Texture of my sourdough


Hi All,

I have been baking sourdough off and on for a couple of years with inconsistent results. The loaf crumb has the appearance and texture of a cellulose sponge, with a crust that is leathery. Also the dough starts off fine but during the fermentation the characteristics change and the dough becomes very soft. Before putting the dough into the oven it has spread rather than risen. There is oven spring which improves the look of the loaf, like a ciabatta.

I was wondering if the two problems were connected, due to the very long fermentation.

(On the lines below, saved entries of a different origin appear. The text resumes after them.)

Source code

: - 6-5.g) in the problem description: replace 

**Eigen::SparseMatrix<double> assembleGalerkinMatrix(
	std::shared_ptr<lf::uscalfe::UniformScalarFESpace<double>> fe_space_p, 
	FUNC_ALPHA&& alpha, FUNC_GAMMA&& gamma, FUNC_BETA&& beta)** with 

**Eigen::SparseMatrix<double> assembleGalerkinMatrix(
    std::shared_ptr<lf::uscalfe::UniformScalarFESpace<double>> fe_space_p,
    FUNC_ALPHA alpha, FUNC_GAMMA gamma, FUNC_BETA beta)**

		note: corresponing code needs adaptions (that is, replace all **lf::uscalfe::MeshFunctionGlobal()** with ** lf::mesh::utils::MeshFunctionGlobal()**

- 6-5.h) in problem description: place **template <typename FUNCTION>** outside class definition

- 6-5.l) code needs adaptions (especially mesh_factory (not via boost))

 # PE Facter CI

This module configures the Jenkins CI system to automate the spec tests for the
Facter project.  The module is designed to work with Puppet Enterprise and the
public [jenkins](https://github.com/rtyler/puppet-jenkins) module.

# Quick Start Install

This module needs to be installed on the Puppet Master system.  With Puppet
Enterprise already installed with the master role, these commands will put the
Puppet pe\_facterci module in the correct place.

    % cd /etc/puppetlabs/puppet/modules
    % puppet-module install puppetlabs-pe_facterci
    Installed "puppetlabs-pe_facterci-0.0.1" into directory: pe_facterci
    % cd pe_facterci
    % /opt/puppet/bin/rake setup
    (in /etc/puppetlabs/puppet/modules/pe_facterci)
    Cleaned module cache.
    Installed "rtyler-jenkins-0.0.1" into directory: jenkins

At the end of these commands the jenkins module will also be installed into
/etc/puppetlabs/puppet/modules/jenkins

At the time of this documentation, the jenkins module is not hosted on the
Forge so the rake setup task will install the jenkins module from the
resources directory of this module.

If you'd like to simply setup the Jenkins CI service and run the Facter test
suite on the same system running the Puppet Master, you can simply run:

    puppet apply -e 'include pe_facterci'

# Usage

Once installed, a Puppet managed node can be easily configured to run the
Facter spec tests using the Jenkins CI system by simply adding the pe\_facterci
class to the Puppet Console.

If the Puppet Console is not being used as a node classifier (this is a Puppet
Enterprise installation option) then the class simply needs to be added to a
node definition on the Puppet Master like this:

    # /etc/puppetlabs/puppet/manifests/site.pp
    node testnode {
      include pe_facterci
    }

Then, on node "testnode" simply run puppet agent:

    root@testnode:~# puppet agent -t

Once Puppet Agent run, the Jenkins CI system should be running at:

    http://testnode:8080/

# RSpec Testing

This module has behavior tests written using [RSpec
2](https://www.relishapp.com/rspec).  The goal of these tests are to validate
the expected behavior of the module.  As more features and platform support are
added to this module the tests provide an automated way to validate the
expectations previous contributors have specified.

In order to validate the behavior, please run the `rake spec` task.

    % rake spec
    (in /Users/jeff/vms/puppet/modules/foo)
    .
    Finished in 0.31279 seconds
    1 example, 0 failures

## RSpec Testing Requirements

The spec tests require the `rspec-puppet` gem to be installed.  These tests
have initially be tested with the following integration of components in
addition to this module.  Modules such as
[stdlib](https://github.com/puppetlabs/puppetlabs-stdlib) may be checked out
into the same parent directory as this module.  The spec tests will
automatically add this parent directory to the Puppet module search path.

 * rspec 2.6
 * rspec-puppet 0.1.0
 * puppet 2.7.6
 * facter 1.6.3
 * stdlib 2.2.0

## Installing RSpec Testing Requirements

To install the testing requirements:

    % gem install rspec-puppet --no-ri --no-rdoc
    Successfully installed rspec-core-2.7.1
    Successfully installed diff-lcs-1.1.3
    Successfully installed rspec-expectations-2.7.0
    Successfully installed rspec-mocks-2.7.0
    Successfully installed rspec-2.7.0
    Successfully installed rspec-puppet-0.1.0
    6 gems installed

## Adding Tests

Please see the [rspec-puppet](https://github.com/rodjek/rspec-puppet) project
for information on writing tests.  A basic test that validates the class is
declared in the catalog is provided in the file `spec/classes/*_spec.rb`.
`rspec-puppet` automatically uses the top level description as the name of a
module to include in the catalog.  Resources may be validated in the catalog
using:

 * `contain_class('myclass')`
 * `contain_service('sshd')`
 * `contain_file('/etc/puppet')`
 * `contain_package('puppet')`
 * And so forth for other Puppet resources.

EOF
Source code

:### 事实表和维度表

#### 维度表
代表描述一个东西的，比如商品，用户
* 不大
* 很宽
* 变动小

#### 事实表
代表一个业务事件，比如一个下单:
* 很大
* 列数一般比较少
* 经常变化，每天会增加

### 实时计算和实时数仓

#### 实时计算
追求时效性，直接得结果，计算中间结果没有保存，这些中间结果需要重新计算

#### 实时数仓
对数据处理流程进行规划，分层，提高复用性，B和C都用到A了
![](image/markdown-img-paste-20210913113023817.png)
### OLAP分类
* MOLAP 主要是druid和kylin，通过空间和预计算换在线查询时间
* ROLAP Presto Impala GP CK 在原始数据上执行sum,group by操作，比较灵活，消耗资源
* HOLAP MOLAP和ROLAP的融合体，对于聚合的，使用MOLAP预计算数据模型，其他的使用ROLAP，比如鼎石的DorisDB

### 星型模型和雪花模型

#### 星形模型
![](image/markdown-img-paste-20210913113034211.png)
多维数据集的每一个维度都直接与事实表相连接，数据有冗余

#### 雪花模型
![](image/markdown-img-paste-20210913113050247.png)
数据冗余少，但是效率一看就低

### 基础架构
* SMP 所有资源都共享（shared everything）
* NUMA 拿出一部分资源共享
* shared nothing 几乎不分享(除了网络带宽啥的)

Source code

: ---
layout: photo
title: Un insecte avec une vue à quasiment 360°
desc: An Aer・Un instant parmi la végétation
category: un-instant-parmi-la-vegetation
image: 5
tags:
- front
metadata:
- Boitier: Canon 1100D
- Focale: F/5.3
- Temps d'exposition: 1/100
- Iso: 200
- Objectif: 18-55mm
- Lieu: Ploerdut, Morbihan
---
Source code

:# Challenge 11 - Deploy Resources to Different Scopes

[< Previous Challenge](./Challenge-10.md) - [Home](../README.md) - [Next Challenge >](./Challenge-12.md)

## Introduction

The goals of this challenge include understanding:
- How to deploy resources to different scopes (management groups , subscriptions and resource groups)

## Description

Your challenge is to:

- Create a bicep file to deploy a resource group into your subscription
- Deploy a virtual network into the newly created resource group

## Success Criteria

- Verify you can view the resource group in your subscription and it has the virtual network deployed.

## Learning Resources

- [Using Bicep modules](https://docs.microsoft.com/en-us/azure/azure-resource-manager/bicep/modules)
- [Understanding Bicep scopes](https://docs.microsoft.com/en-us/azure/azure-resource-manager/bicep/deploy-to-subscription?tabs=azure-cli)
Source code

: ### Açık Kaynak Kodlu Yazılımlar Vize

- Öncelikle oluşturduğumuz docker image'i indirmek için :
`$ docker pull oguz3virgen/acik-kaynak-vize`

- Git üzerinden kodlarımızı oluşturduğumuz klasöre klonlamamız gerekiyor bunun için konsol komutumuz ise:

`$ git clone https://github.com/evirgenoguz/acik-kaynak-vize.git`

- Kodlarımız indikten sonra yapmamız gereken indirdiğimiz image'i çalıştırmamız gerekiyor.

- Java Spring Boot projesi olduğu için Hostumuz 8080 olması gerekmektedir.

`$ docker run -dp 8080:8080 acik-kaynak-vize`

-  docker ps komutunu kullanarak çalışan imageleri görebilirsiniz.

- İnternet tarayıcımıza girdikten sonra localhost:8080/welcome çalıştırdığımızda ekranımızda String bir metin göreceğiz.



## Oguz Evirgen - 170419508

When baking with commercial yeast with the same hydration and shorter fermentation the loaves are fine.

My recipe is as follows:

White bread flour 1000g

Water 540g

Salt 23g

White flour starter 300g @ 150g each flour and water

Taking the flour and water in the starter this makes a dough with 60% hydration.



285 users have voted.


farinam's picture
farinam 2014 September 6

Hello twoxmelles,

From the description of what is happening, it sounds as if your dough could be over-proved.

Perhaps if you could give some more detail of how you prepare your dough and then develop, shape and prove it with the times (and temperature) at each stage it might be possible to give some better advice.

Also you could have a look here to see the sort of procedure that I use but, as I say, this is only one of many ways to do things.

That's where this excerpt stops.